• _What you will do_
Looking through the data, please report how many lines contain the string "sharedHTTPCookieStorage", giving nothing but the number.

□ □ □ □ □ □ □

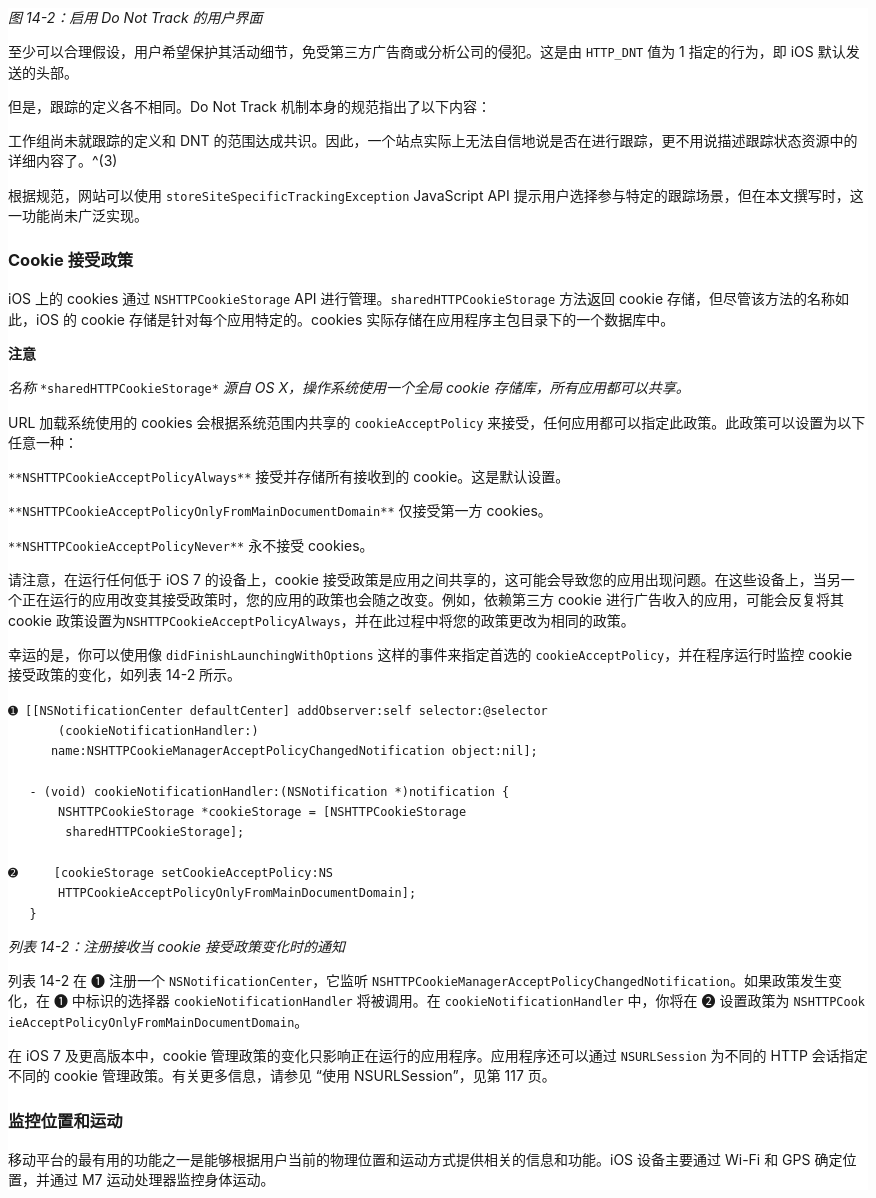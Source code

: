 *图 14-2：启用 Do Not Track 的用户界面*

至少可以合理假设，用户希望保护其活动细节，免受第三方广告商或分析公司的侵犯。这是由 `HTTP_DNT` 值为 1 指定的行为，即 iOS 默认发送的头部。

但是，跟踪的定义各不相同。Do Not Track 机制本身的规范指出了以下内容：

工作组尚未就跟踪的定义和 DNT 的范围达成共识。因此，一个站点实际上无法自信地说是否在进行跟踪，更不用说描述跟踪状态资源中的详细内容了。^(3)

根据规范，网站可以使用 `storeSiteSpecificTrackingException` JavaScript API 提示用户选择参与特定的跟踪场景，但在本文撰写时，这一功能尚未广泛实现。

### **Cookie 接受政策**

iOS 上的 cookies 通过 `NSHTTPCookieStorage` API 进行管理。`sharedHTTPCookieStorage` 方法返回 cookie 存储，但尽管该方法的名称如此，iOS 的 cookie 存储是针对每个应用特定的。cookies 实际存储在应用程序主包目录下的一个数据库中。

**注意**

*名称* `*sharedHTTPCookieStorage*` *源自 OS X，操作系统使用一个全局 cookie 存储库，所有应用都可以共享。*

URL 加载系统使用的 cookies 会根据系统范围内共享的 `cookieAcceptPolicy` 来接受，任何应用都可以指定此政策。此政策可以设置为以下任意一种：

`**NSHTTPCookieAcceptPolicyAlways**` 接受并存储所有接收到的 cookie。这是默认设置。

`**NSHTTPCookieAcceptPolicyOnlyFromMainDocumentDomain**` 仅接受第一方 cookies。

`**NSHTTPCookieAcceptPolicyNever**` 永不接受 cookies。

请注意，在运行任何低于 iOS 7 的设备上，cookie 接受政策是应用之间共享的，这可能会导致您的应用出现问题。在这些设备上，当另一个正在运行的应用改变其接受政策时，您的应用的政策也会随之改变。例如，依赖第三方 cookie 进行广告收入的应用，可能会反复将其 cookie 政策设置为`NSHTTPCookieAcceptPolicyAlways`，并在此过程中将您的政策更改为相同的政策。

幸运的是，你可以使用像 `didFinishLaunchingWithOptions` 这样的事件来指定首选的 `cookieAcceptPolicy`，并在程序运行时监控 cookie 接受政策的变化，如列表 14-2 所示。

```
➊ [[NSNotificationCenter defaultCenter] addObserver:self selector:@selector
       (cookieNotificationHandler:)
      name:NSHTTPCookieManagerAcceptPolicyChangedNotification object:nil];

   - (void) cookieNotificationHandler:(NSNotification *)notification {
       NSHTTPCookieStorage *cookieStorage = [NSHTTPCookieStorage
        sharedHTTPCookieStorage];

➋     [cookieStorage setCookieAcceptPolicy:NS
       HTTPCookieAcceptPolicyOnlyFromMainDocumentDomain];
   }
```

*列表 14-2：注册接收当 cookie 接受政策变化时的通知*

列表 14-2 在 ➊ 注册一个 `NSNotificationCenter`，它监听 `NSHTTPCookieManagerAcceptPolicyChangedNotification`。如果政策发生变化，在 ➊ 中标识的选择器 `cookieNotificationHandler` 将被调用。在 `cookieNotificationHandler` 中，你将在 ➋ 设置政策为 `NSHTTPCookieAcceptPolicyOnlyFromMainDocumentDomain`。

在 iOS 7 及更高版本中，cookie 管理政策的变化只影响正在运行的应用程序。应用程序还可以通过 `NSURLSession` 为不同的 HTTP 会话指定不同的 cookie 管理政策。有关更多信息，请参见 “使用 NSURLSession”，见第 117 页。

### **监控位置和运动**

移动平台的最有用的功能之一是能够根据用户当前的物理位置和运动方式提供相关的信息和功能。iOS 设备主要通过 Wi-Fi 和 GPS 确定位置，并通过 M7 运动处理器监控身体运动。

□ □ □ □ □ □ □

• _Answer to this problem_
3